False identity - a real danger
How to detect false identity fraud? There is more than one indication of suspicious identity. Usually, it represents a combination of several factors that may indicate the need for additional cross-checking. The checks refer both to that account and to accounts that are potentially connected with it, while trying to determine whether there is any lack of logic in the identity data. Some examples of suspicious situations that trigger an alarm and require an additional examination are situations when: a large number of bank users have the same or similar personal data, such as address, phone number, IP address or similar; there is a discrepancy between the client's age and the history of his/her credit activities; a large number of bank users report suspicious, non-existent e-mail addresses; when there is a large number of personal identification documents with a recent date of issue.
Different tools and technological solutions are being developed to check and detect false identities. However, such mechanisms can be bypassed, because they are only as good as the data that was used to “train them” for fraud detection. Created identities are based on falsified personal documents, but are often “supplemented” with fake profiles on social networks, fictitious accounts of utilities’ users, all to create a more credible identity. That is why it is very important that the initial client identification includes the analysis of properly selected parameters, which should provide accurate answers to the question of whether this person really exists. The more data and attributes are analysed, the greater the potential for finding common features.

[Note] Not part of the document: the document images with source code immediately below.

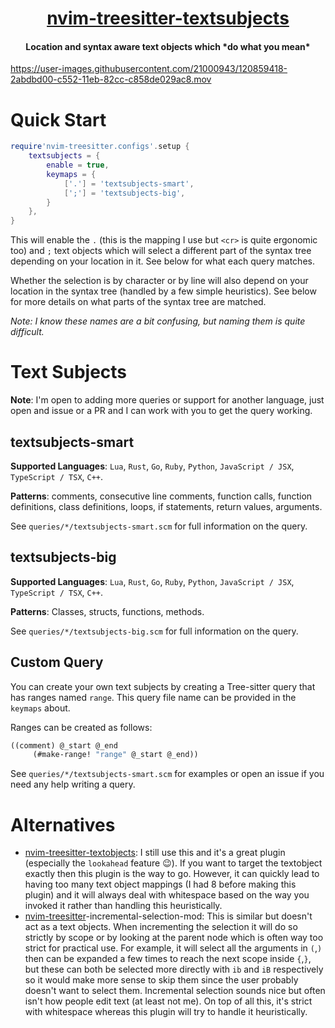 <h1 align="center">
  <a href="https://github.com/RRethy/nvim-treesitter-textsubjects">nvim-treesitter-textsubjects</a>
</h1>

<h4 align="center">Location and syntax aware text objects which *do what you mean*</h4>

https://user-images.githubusercontent.com/21000943/120859418-2abdbd00-c552-11eb-82cc-c858de029ac8.mov

# Quick Start

```lua
require'nvim-treesitter.configs'.setup {
    textsubjects = {
        enable = true,
        keymaps = {
            ['.'] = 'textsubjects-smart',
            [';'] = 'textsubjects-big',
        }
    },
}
```

This will enable the `.` (this is the mapping I use but `<cr>` is quite ergonomic too) and `;` text objects which will select a different part of the syntax tree depending on your location in it. See below for what each query matches.

Whether the selection is by character or by line will also depend on your location in the syntax tree (handled by a few simple heuristics). See below for more details on what parts of the syntax tree are matched.

*Note: I know these names are a bit confusing, but naming them is quite difficult.*

# Text Subjects

**Note**: I'm open to adding more queries or support for another language, just open and issue or a PR and I can work with you to get the query working.

## textsubjects-smart

**Supported Languages**: `Lua`, `Rust`, `Go`, `Ruby`, `Python`, `JavaScript / JSX`, `TypeScript / TSX`, `C++`.

**Patterns**: comments, consecutive line comments, function calls, function definitions, class definitions, loops, if statements, return values, arguments.

See `queries/*/textsubjects-smart.scm` for full information on the query.

## textsubjects-big

**Supported Languages**: `Lua`, `Rust`, `Go`, `Ruby`, `Python`, `JavaScript / JSX`, `TypeScript / TSX`, `C++`.

**Patterns**: Classes, structs, functions, methods.

See `queries/*/textsubjects-big.scm` for full information on the query.

## Custom Query

You can create your own text subjects by creating a Tree-sitter query that has ranges named `range`. This query file name can be provided in the `keymaps` about.

Ranges can be created as follows:

```scheme
((comment) @_start @_end
     (#make-range! "range" @_start @_end))
```

See `queries/*/textsubjects-smart.scm` for examples or open an issue if you need any help writing a query.

# Alternatives

- [nvim-treesitter-textobjects](https://github.com/nvim-treesitter/nvim-treesitter-textobjects): I still use this and it's a great plugin (especially the `lookahead` feature 😉). If you want to target the textobject exactly then this plugin is the way to go. However, it can quickly lead to having too many text object mappings (I had 8 before making this plugin) and it will always deal with whitespace based on the way you invoked it rather than handling this heuristically.
- [nvim-treesitter](https://github.com/nvim-treesitter/nvim-treesitter)-incremental-selection-mod: This is similar but doesn't act as a text objects. When incrementing the selection it will do so strictly by scope or by looking at the parent node which is often way too strict for practical use. For example, it will select all the arguments in `(`,`)` then can be expanded a few times to reach the next scope inside `{`,`}`, but these can both be selected more directly with `ib` and `iB` respectively so it would make more sense to skip them since the user probably doesn't want to select them. Incremental selection sounds nice but often isn't how people edit text (at least not me). On top of all this, it's strict with whitespace whereas this plugin will try to handle it heuristically.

There are different stages in which identity checks are performed. The first are done at the beginning, when the account has not yet been opened and the user relationship has not been established, that is, during the KYC procedures. These initial checks are also the most important, because after that the detection of forged identities becomes increasingly complex. The next group of checks is carried out within the portfolio to see if there are related accounts - because fake identities are often used to initially carry out regular payment activities and purchases in small amounts, thus creating a payment history and increasing their credit capacity, before committing fraud in a larger amount. The third part of the checks refers to the moment when the potential abuse occurs. And even though it may sometimes seem like a waste of time, because the fraud has already happened, it is still important to carry out full investigation - as the behaviour of possibly related accounts and data analysis can help to identify other suspicious accounts.

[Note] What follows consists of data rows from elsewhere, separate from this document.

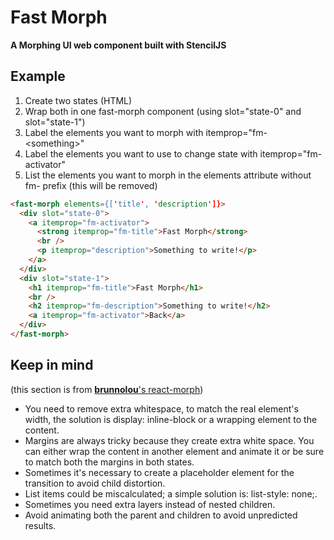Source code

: # Fast Morph

**A Morphing UI web component built with StencilJS**

## Example

1. Create two states (HTML)
2. Wrap both in one fast-morph component (using slot="state-0" and slot="state-1")
3. Label the elements you want to morph with itemprop="fm-\<something\>"
4. Label the elements you want to use to change state with itemprop="fm-activator"
5. List the elements you want to morph in the elements attribute without fm- prefix (this will be removed)

```html
<fast-morph elements={['title', 'description']}>
  <div slot="state-0">
    <a itemprop="fm-activator">
      <strong itemprop="fm-title">Fast Morph</strong>
      <br />
      <p itemprop="description">Something to write!</p>
    </a>
  </div>
  <div slot="state-1">
    <h1 itemprop="fm-title">Fast Morph</h1>
    <br />
    <h2 itemprop="fm-description">Something to write!</h2>
    <a itemprop="fm-activator">Back</a>
  </div>
</fast-morph>
```

## Keep in mind
(this section is from [**brunnolou**'s react-morph](https://github.com/brunnolou/react-morph))

* You need to remove extra whitespace, to match the real element's width, the solution is display: inline-block or a wrapping element to the content.
* Margins are always tricky because they create extra white space. You can either wrap the content in another element and animate it or be sure to match both the margins in both states.
* Sometimes it's necessary to create a placeholder element for the transition to avoid child distortion.
* List items could be miscalculated; a simple solution is: list-style: none;.
* Sometimes you need extra layers instead of nested children.
* Avoid animating both the parent and children to avoid unpredicted results.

The very nature of identity fraud makes it challenging to detect. The application of modern technologies that use different approaches and methods for the detection and prevention can significantly improve the ability of organizations to prevent or mitigate these types of fraud. By applying machine learning, systems identify patterns and generate algorithms based on the analysis of large amounts of real data and statistical models. This is why it is important to have precise identification and reporting of fraud, which would provide greater visibility of fraud trends and could encourage the development of more effective manners of combating and mitigating negative consequences. This is not a fight that can be led by a single institution but it requires a constant joint effort of all parties, exchange of information and raising awareness about different methods of fraud and abuse.